*Work required*. Find the number of lines below in which the word "hsize" occurs. Write only that number.

=== Begin Enclosure ===

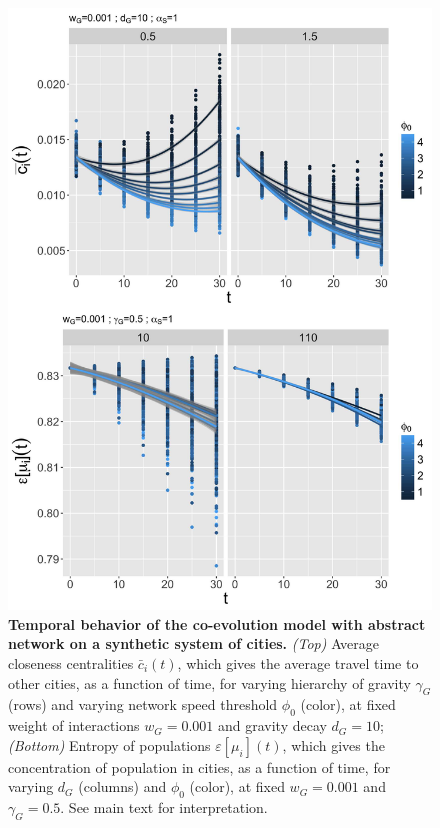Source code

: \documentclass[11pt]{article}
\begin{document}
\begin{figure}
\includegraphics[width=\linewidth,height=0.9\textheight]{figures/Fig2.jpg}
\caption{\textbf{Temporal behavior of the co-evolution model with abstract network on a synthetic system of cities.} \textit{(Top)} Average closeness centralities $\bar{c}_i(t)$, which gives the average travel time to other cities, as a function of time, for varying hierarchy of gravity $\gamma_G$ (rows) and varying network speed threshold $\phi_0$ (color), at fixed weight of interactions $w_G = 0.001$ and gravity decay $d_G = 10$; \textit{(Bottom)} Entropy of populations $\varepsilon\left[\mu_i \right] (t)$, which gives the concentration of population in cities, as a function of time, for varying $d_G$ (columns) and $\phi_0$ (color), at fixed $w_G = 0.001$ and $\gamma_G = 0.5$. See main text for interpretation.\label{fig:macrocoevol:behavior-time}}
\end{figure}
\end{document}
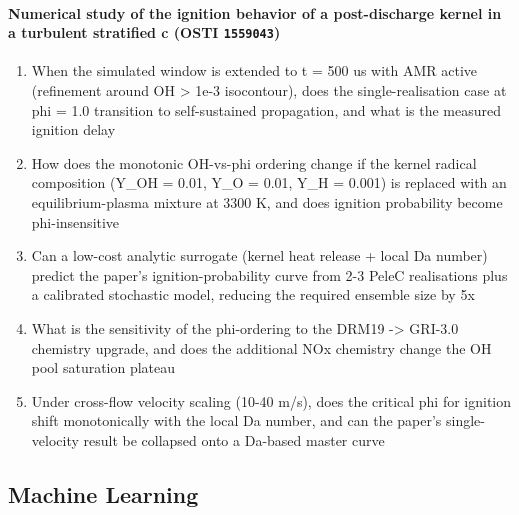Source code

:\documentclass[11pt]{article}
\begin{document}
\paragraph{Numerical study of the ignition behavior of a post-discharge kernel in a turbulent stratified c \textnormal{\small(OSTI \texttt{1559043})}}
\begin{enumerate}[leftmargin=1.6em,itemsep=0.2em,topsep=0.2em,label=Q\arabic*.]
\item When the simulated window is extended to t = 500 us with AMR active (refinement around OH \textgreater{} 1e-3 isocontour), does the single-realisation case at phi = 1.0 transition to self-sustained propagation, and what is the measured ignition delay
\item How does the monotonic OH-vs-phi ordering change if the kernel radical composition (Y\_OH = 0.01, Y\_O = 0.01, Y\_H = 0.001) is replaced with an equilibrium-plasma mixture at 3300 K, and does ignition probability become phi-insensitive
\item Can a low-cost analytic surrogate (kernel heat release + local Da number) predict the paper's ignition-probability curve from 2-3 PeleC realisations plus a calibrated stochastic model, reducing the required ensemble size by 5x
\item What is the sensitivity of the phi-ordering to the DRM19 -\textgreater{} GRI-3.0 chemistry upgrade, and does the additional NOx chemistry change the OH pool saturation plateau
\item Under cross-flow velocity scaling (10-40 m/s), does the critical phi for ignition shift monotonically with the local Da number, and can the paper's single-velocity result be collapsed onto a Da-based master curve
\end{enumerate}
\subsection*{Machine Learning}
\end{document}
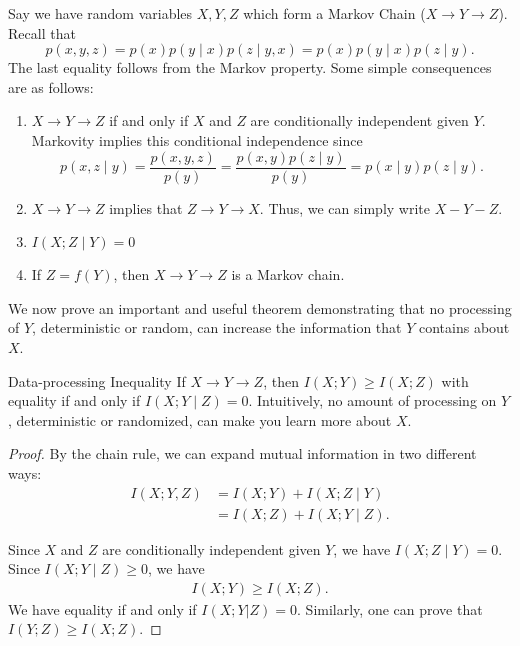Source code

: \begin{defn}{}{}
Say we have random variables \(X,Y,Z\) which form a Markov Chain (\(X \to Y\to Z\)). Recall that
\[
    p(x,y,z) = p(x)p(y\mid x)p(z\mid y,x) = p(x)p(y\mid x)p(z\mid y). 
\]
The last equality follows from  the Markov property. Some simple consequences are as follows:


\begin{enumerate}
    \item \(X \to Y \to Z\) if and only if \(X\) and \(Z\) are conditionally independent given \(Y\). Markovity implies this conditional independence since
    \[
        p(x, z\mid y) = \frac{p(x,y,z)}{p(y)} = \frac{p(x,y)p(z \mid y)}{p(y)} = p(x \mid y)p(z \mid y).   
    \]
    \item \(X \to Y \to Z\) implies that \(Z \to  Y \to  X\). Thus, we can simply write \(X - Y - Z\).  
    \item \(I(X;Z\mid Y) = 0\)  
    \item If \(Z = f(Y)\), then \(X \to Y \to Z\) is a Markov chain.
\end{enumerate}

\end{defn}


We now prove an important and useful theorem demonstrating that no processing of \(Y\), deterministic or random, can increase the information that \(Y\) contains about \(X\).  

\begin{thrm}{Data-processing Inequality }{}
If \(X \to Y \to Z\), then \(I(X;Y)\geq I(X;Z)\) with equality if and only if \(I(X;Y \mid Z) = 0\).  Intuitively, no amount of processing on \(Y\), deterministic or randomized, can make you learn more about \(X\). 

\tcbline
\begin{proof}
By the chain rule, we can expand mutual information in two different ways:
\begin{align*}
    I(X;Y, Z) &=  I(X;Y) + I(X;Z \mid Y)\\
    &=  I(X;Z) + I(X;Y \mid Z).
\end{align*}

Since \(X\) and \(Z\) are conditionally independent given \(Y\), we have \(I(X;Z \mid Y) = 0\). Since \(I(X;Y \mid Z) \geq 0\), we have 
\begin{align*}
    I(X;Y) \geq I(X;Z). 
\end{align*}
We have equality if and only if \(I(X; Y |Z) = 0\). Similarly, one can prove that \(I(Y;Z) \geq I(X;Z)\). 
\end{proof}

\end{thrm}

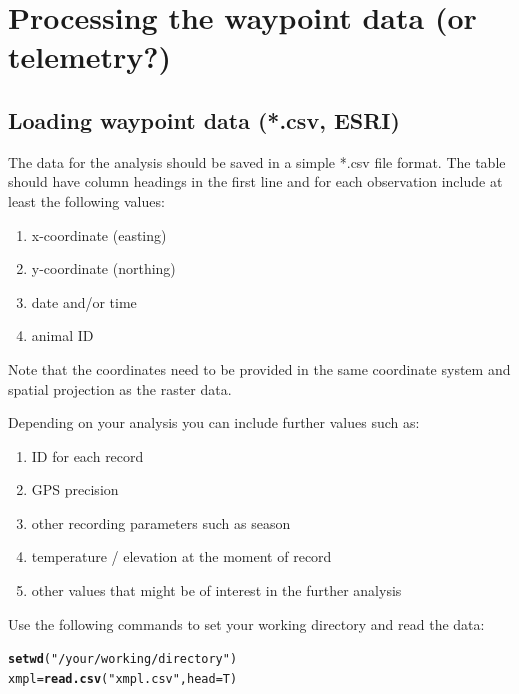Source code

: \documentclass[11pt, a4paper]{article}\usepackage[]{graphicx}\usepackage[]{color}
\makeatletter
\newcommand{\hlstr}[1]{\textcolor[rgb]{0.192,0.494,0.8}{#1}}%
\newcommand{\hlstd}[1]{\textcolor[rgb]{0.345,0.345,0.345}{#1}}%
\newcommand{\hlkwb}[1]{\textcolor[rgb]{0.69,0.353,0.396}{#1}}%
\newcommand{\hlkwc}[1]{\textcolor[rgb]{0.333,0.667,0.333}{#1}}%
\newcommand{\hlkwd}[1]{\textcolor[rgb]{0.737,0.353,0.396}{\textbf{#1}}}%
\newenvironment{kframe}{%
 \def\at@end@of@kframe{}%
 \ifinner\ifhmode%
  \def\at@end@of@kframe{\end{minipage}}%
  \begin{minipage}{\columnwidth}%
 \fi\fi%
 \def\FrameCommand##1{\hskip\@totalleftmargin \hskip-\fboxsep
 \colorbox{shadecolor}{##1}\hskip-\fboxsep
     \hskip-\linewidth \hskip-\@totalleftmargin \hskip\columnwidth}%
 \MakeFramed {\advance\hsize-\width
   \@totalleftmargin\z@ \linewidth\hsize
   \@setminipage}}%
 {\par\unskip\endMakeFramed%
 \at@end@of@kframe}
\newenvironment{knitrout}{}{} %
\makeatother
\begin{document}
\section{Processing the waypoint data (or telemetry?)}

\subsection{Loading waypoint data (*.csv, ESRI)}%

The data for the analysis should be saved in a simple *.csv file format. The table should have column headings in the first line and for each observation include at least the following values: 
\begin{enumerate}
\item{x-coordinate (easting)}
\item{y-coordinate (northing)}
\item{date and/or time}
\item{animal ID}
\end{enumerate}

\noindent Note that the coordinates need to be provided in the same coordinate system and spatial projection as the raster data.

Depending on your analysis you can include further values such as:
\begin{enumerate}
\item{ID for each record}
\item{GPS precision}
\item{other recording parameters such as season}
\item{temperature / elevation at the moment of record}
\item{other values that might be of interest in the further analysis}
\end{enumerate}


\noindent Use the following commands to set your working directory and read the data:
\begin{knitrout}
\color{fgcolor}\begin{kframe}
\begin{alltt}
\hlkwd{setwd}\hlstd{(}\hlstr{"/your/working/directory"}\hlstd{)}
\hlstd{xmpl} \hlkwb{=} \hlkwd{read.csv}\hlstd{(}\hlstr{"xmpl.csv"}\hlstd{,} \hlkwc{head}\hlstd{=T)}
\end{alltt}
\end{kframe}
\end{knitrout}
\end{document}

=== End Enclosure ===
=== Begin Enclosure ===

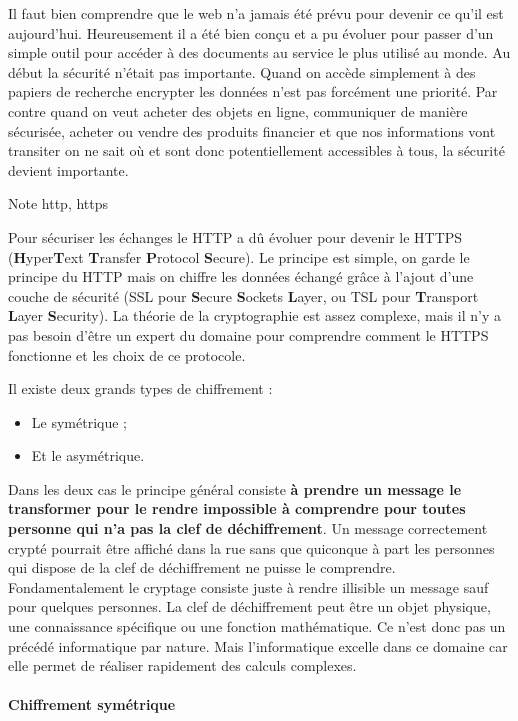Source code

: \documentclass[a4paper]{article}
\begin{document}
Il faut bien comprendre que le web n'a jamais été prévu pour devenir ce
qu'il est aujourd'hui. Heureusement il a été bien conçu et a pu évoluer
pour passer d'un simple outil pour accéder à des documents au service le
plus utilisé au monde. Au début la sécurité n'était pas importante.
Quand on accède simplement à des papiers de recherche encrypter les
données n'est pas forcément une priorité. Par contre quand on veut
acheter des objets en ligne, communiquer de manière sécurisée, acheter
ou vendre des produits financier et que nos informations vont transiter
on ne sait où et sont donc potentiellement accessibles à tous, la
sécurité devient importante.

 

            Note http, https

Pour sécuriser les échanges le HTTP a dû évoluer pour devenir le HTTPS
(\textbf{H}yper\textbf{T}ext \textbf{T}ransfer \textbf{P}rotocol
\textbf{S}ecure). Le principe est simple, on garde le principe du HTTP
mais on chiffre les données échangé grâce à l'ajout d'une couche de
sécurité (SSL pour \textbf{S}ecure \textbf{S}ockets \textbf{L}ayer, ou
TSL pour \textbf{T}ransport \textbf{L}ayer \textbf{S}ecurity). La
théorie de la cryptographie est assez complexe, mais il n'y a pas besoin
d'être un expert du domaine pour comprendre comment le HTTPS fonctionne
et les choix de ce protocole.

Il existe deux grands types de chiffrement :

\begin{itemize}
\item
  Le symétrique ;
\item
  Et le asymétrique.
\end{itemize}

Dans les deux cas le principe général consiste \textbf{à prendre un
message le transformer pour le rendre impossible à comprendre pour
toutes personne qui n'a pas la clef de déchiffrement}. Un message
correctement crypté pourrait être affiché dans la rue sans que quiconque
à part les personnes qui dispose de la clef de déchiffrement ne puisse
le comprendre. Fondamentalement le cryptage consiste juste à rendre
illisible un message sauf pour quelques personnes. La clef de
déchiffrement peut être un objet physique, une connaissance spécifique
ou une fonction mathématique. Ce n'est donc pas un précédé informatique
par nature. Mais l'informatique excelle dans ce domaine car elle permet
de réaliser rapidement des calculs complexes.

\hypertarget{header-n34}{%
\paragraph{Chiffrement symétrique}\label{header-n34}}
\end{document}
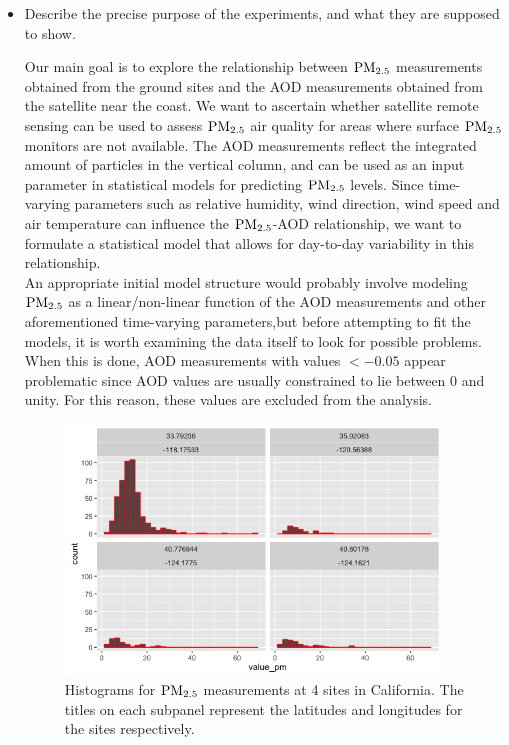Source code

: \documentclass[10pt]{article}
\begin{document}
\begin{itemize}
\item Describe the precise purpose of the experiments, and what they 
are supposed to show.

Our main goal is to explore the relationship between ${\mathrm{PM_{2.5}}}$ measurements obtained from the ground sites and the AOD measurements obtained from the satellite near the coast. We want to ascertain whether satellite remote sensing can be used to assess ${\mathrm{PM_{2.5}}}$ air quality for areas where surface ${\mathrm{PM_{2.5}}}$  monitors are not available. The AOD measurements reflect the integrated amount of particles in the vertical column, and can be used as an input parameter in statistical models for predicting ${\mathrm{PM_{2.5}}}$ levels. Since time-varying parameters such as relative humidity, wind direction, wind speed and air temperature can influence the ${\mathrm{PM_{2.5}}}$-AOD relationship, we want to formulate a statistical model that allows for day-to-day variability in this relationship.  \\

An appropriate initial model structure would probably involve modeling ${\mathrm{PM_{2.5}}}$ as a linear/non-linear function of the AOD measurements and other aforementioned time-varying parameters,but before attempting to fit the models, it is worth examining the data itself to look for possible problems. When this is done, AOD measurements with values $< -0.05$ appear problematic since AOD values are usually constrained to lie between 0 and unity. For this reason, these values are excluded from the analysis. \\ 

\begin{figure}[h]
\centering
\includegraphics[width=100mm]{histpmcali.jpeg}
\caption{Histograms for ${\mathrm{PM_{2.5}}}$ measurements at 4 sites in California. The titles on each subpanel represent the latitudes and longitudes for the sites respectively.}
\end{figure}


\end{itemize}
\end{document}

=== End Enclosure ===
=== Begin Enclosure ===

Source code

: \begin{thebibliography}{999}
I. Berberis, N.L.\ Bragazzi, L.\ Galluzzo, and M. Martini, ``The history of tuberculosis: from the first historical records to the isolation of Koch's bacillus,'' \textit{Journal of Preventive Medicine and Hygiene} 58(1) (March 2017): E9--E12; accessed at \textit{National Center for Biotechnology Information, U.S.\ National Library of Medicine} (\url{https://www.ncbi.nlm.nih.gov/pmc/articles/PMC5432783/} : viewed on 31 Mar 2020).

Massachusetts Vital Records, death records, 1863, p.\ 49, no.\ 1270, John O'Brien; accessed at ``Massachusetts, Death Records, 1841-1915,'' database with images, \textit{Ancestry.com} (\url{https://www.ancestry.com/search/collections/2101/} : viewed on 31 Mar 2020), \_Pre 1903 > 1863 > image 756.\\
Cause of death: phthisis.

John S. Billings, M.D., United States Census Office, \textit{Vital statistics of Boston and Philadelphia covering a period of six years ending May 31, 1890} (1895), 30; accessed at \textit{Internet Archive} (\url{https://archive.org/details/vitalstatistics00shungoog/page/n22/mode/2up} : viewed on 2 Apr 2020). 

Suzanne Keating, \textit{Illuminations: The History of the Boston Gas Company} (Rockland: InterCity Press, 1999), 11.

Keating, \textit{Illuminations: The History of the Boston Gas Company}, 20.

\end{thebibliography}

=== End Enclosure ===

*Response to the task*. 2